● **Your task**
All of the data should be restated word for word, with the pictures omitted.

Stored data entries:
'''
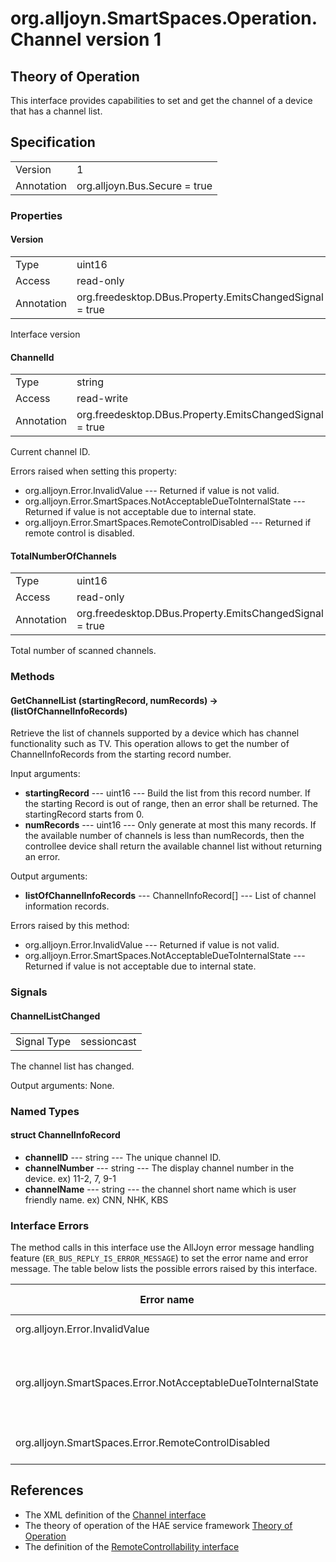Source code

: # org.alljoyn.SmartSpaces.Operation.Channel version 1

## Theory of Operation
This interface provides capabilities to set and get the channel of a device
that has a channel list.

## Specification

|            |                                                                |
|------------|----------------------------------------------------------------|
| Version    | 1                                                              |
| Annotation | org.alljoyn.Bus.Secure = true                                  |

### Properties

#### Version

|            |                                                                |
|------------|----------------------------------------------------------------|
| Type       | uint16                                                         |
| Access     | read-only                                                      |
| Annotation | org.freedesktop.DBus.Property.EmitsChangedSignal = true        |

Interface version

#### ChannelId

|            |                                                                |
|------------|----------------------------------------------------------------|
| Type       | string                                                         |
| Access     | read-write                                                     |
| Annotation | org.freedesktop.DBus.Property.EmitsChangedSignal = true        |

Current channel ID.

Errors raised when setting this property:
  * org.alljoyn.Error.InvalidValue --- Returned if value is not valid.
  * org.alljoyn.Error.SmartSpaces.NotAcceptableDueToInternalState --- Returned
  if value is not acceptable due to internal state.
  * org.alljoyn.Error.SmartSpaces.RemoteControlDisabled --- Returned if remote
  control is disabled.

#### TotalNumberOfChannels

|            |                                                                |
|------------|----------------------------------------------------------------|
| Type       | uint16                                                         |
| Access     | read-only                                                      |
| Annotation | org.freedesktop.DBus.Property.EmitsChangedSignal = true        |

Total number of scanned channels.

### Methods

#### GetChannelList (startingRecord, numRecords) -> (listOfChannelInfoRecords)

Retrieve the list of channels supported by a device which has channel
functionality such as TV. This operation allows to get the number of
ChannelInfoRecords from the starting record number.

Input arguments:
  * **startingRecord** --- uint16 --- Build the list from this record number.
    If the starting Record is out of range, then an error shall be returned.
    The startingRecord starts from 0.
  * **numRecords** --- uint16 --- Only generate at most this many records. If
  the available number of channels is less than numRecords, then the controllee
  device shall return the available channel list without returning an error.

Output arguments:
  * **listOfChannelInfoRecords** --- ChannelInfoRecord[] --- List of channel
  information records.

Errors raised by this method:
  * org.alljoyn.Error.InvalidValue --- Returned if value is not valid.
  * org.alljoyn.Error.SmartSpaces.NotAcceptableDueToInternalState --- Returned
  if value is not acceptable due to internal state.

### Signals

#### ChannelListChanged
|              |             |
|--------------|-------------|
| Signal Type  | sessioncast |

The channel list has changed.

Output arguments: None.

### Named Types

#### struct ChannelInfoRecord

  * **channelID** --- string --- The unique channel ID.
  * **channelNumber** --- string --- The display channel number in the device.
    ex) 11-2, 7, 9-1
  * **channelName** --- string --- the channel short name which is user friendly
  name. ex) CNN, NHK, KBS

### Interface Errors

The method calls in this interface use the AllJoyn error message handling
feature (`ER_BUS_REPLY_IS_ERROR_MESSAGE`) to set the error name and error
message. The table below lists the possible errors raised by this interface.

| Error name                                                    | Error message                                      |
|---------------------------------------------------------------|----------------------------------------------------|
| org.alljoyn.Error.InvalidValue                                | Invalid value                                      |
| org.alljoyn.SmartSpaces.Error.NotAcceptableDueToInternalState | The value is not acceptable due to internal state  |
| org.alljoyn.SmartSpaces.Error.RemoteControlDisabled           | Remote control disabled                            |

## References

  * The XML definition of the [Channel interface](Channel-v1.xml)
  * The theory of operation of the HAE service framework [Theory of Operation](/org.alljoyn.SmartSpaces/theory-of-operation-v1)
  * The definition of the [RemoteControllability interface](RemoteControllability-v1)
'''
● **Result of this exercise**
Source code

: # org.alljoyn.SmartSpaces.Operation.Channel version 1

## Theory of Operation
This interface provides capabilities to set and get the channel of a device
that has a channel list.

## Specification

|            |                                                                |
|------------|----------------------------------------------------------------|
| Version    | 1                                                              |
| Annotation | org.alljoyn.Bus.Secure = true                                  |

### Properties

#### Version

|            |                                                                |
|------------|----------------------------------------------------------------|
| Type       | uint16                                                         |
| Access     | read-only                                                      |
| Annotation | org.freedesktop.DBus.Property.EmitsChangedSignal = true        |

Interface version

#### ChannelId

|            |                                                                |
|------------|----------------------------------------------------------------|
| Type       | string                                                         |
| Access     | read-write                                                     |
| Annotation | org.freedesktop.DBus.Property.EmitsChangedSignal = true        |

Current channel ID.

Errors raised when setting this property:
  * org.alljoyn.Error.InvalidValue --- Returned if value is not valid.
  * org.alljoyn.Error.SmartSpaces.NotAcceptableDueToInternalState --- Returned
  if value is not acceptable due to internal state.
  * org.alljoyn.Error.SmartSpaces.RemoteControlDisabled --- Returned if remote
  control is disabled.

#### TotalNumberOfChannels

|            |                                                                |
|------------|----------------------------------------------------------------|
| Type       | uint16                                                         |
| Access     | read-only                                                      |
| Annotation | org.freedesktop.DBus.Property.EmitsChangedSignal = true        |

Total number of scanned channels.

### Methods

#### GetChannelList (startingRecord, numRecords) -> (listOfChannelInfoRecords)

Retrieve the list of channels supported by a device which has channel
functionality such as TV. This operation allows to get the number of
ChannelInfoRecords from the starting record number.

Input arguments:
  * **startingRecord** --- uint16 --- Build the list from this record number.
    If the starting Record is out of range, then an error shall be returned.
    The startingRecord starts from 0.
  * **numRecords** --- uint16 --- Only generate at most this many records. If
  the available number of channels is less than numRecords, then the controllee
  device shall return the available channel list without returning an error.

Output arguments:
  * **listOfChannelInfoRecords** --- ChannelInfoRecord[] --- List of channel
  information records.

Errors raised by this method:
  * org.alljoyn.Error.InvalidValue --- Returned if value is not valid.
  * org.alljoyn.Error.SmartSpaces.NotAcceptableDueToInternalState --- Returned
  if value is not acceptable due to internal state.

### Signals

#### ChannelListChanged
|              |             |
|--------------|-------------|
| Signal Type  | sessioncast |

The channel list has changed.

Output arguments: None.

### Named Types

#### struct ChannelInfoRecord

  * **channelID** --- string --- The unique channel ID.
  * **channelNumber** --- string --- The display channel number in the device.
    ex) 11-2, 7, 9-1
  * **channelName** --- string --- the channel short name which is user friendly
  name. ex) CNN, NHK, KBS

### Interface Errors

The method calls in this interface use the AllJoyn error message handling
feature (`ER_BUS_REPLY_IS_ERROR_MESSAGE`) to set the error name and error
message. The table below lists the possible errors raised by this interface.

| Error name                                                    | Error message                                      |
|---------------------------------------------------------------|----------------------------------------------------|
| org.alljoyn.Error.InvalidValue                                | Invalid value                                      |
| org.alljoyn.SmartSpaces.Error.NotAcceptableDueToInternalState | The value is not acceptable due to internal state  |
| org.alljoyn.SmartSpaces.Error.RemoteControlDisabled           | Remote control disabled                            |

## References

  * The XML definition of the [Channel interface](Channel-v1.xml)
  * The theory of operation of the HAE service framework [Theory of Operation](/org.alljoyn.SmartSpaces/theory-of-operation-v1)
  * The definition of the [RemoteControllability interface](RemoteControllability-v1)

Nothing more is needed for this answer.